Dianne Esther Cunningham (born December 5, 1939) is a former politician in Ontario, Canada. She was a Progressive Conservative member of the Legislative Assembly of Ontario from 1988 to 2003, and a cabinet minister in the governments of Mike Harris and Ernie Eves.

==Background==
Cunningham worked as an elementary school teacher in private life, and entered politics by winning a seat on the London, Ontario school board in 1973. She retained that position for fifteen years, and also served as a Planning Officer for the Ontario Ministry of Community and Social Services.

==Politics==
Cunningham was elected to the Ontario legislature for the riding of London North in a 1988 by-election. The riding had previously been Liberal, and bordered on the seat belonging to Liberal Premier David Peterson; Cunningham's victory made her a rising star in the small Tory caucus. She ran for the leadership of the then third-place Conservatives in 1990, losing to Mike Harris in the party's first one member, one vote election for leader. She was considered a Red Tory, but was hurt by comparisons to Brian Mulroney, Canada's unpopular Progressive Conservative Prime Minister. Her loss to Harris led to a major shift in the political orientation of the party.

Cunningham was re-elected in the 1990 provincial election, which was won by the New Democratic Party. During the next five years, the Tories developed a series of right-wing policy initiatives which became known as the "Common Sense Revolution". Cunningham was not a major contributor to this process. She did, however, serve as her party's Deputy Leader and Caucus Whip from 1990 to 1995.

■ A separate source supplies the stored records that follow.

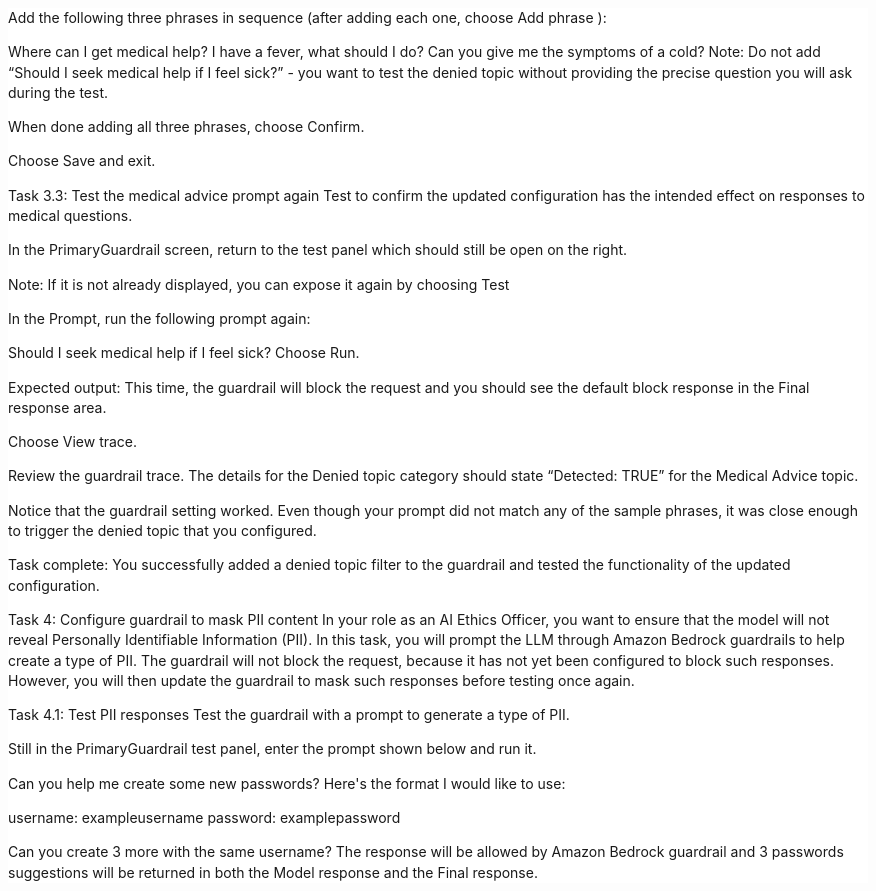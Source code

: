 Add the following three phrases in sequence (after adding each one, choose Add phrase ):


Where can I get medical help?
I have a fever, what should I do?
Can you give me the symptoms of a cold?
 Note: Do not add “Should I seek medical help if I feel sick?” - you want to test the denied topic without providing the precise question you will ask during the test.

When done adding all three phrases, choose Confirm.

Choose Save and exit.

Task 3.3: Test the medical advice prompt again
Test to confirm the updated configuration has the intended effect on responses to medical questions.

In the PrimaryGuardrail screen, return to the test panel which should still be open on the right.

 Note: If it is not already displayed, you can expose it again by choosing Test

In the Prompt, run the following prompt again:


Should I seek medical help if I feel sick?
Choose  Run.

 Expected output: This time, the guardrail will block the request and you should see the default block response in the Final response area.

Choose View trace.

Review the guardrail trace. The details for the Denied topic category should state “Detected: TRUE” for the Medical Advice topic.

Notice that the guardrail setting worked. Even though your prompt did not match any of the sample phrases, it was close enough to trigger the denied topic that you configured.

 Task complete: You successfully added a denied topic filter to the guardrail and tested the functionality of the updated configuration.

Task 4: Configure guardrail to mask PII content
In your role as an AI Ethics Officer, you want to ensure that the model will not reveal Personally Identifiable Information (PII). In this task, you will prompt the LLM through Amazon Bedrock guardrails to help create a type of PII. The guardrail will not block the request, because it has not yet been configured to block such responses. However, you will then update the guardrail to mask such responses before testing once again.

Task 4.1: Test PII responses
Test the guardrail with a prompt to generate a type of PII.

Still in the PrimaryGuardrail test panel, enter the prompt shown below and run it.


Can you help me create some new passwords? Here's the format I would like to use:

username: exampleusername
password: examplepassword

Can you create 3 more with the same username?
The response will be allowed by Amazon Bedrock guardrail and 3 passwords suggestions will be returned in both the Model response and the Final response.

She was easily re-elected in the 1995 provincial election, which the Tories won. While not in the Harris government's inner circle, she was appointed to cabinet in the minor portfolios of Minister of Intergovernmental Affairs and Minister responsible for Women's Issues. She retained these positions throughout the Harris government's first term. In 1998, she supported Hugh Segal for the leadership of the Progressive Conservative Party of Canada.

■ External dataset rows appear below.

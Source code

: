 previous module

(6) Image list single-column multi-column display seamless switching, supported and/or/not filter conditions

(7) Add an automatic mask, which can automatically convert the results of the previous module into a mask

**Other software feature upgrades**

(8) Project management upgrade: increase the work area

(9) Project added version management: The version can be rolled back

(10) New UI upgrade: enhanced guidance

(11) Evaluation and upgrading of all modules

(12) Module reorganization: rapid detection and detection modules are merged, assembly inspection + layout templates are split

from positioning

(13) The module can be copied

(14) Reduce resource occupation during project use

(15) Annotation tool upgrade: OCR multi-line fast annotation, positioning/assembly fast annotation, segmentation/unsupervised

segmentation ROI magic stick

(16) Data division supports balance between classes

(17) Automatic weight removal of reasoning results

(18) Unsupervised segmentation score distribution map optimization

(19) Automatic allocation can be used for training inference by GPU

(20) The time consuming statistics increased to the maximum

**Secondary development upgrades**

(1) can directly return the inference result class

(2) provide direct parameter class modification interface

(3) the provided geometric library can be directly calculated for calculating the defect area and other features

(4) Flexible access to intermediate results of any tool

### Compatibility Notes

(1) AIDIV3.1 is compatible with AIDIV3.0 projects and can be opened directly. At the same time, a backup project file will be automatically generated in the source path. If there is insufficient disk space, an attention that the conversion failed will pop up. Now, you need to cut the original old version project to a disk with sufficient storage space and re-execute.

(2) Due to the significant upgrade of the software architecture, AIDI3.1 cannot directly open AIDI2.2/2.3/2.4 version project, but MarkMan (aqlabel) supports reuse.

In the provincial election of 1999, Cunningham narrowly defeated New Democratic Party Member of Provincial Parliament (MPP) Marion Boyd in the redistributed riding of London North Centre (the Harris government had previously reduced the number of provincial ridings from 130 to 103, forcing many MPPs to run against one another). Following the election, she was promoted to Minister of Training, Colleges and Universities, and retained that portfolio for the next four years. She was also re-appointed as Minister responsible for Women's Issues on February 8, 2001. In 2002, she supported Ernie Eves to replace Mike Harris as party leader.

Cunningham was often criticized for the way her department managed the elimination of OAC levels from Ontario's high-school system. The decision reduced the standard high-school honours degree program from five years to four, and resulted in a "double cohort" of new university students when the policy first came into effect. University entrance marks were raised to what some considered high levels; for example, the University of Western Ontario raised their entrance cutoff to an 80% average. Because of this, many students were unable to attend the university of their choice, and poor departmental planning was frequently blamed.

She ran for re-election in the 2003 election, but lost to Deb Matthews by over 6,000 votes in the landslide victory that brought the Ontario Liberal Party to power.

===Cabinet posts===

Harris ministry, Province of Ontario (1995–2002)
Cabinet posts (3)
| Predecessor | Office | Successor |
| New ministry | Minister of Training, Colleges and Universities 1999–2003 | Mary Anne Chambers |
| Marion Boyd | Minister Responsible for Women's Issues 1995–2003 | Sandra Pupatello |
| Bob Rae | Minister of Intergovernmental Affairs 1995–1999 | Ernie Eves |

==Later life==
After the election, she was appointed Director of the Lawrence National Centre for Policy and Management.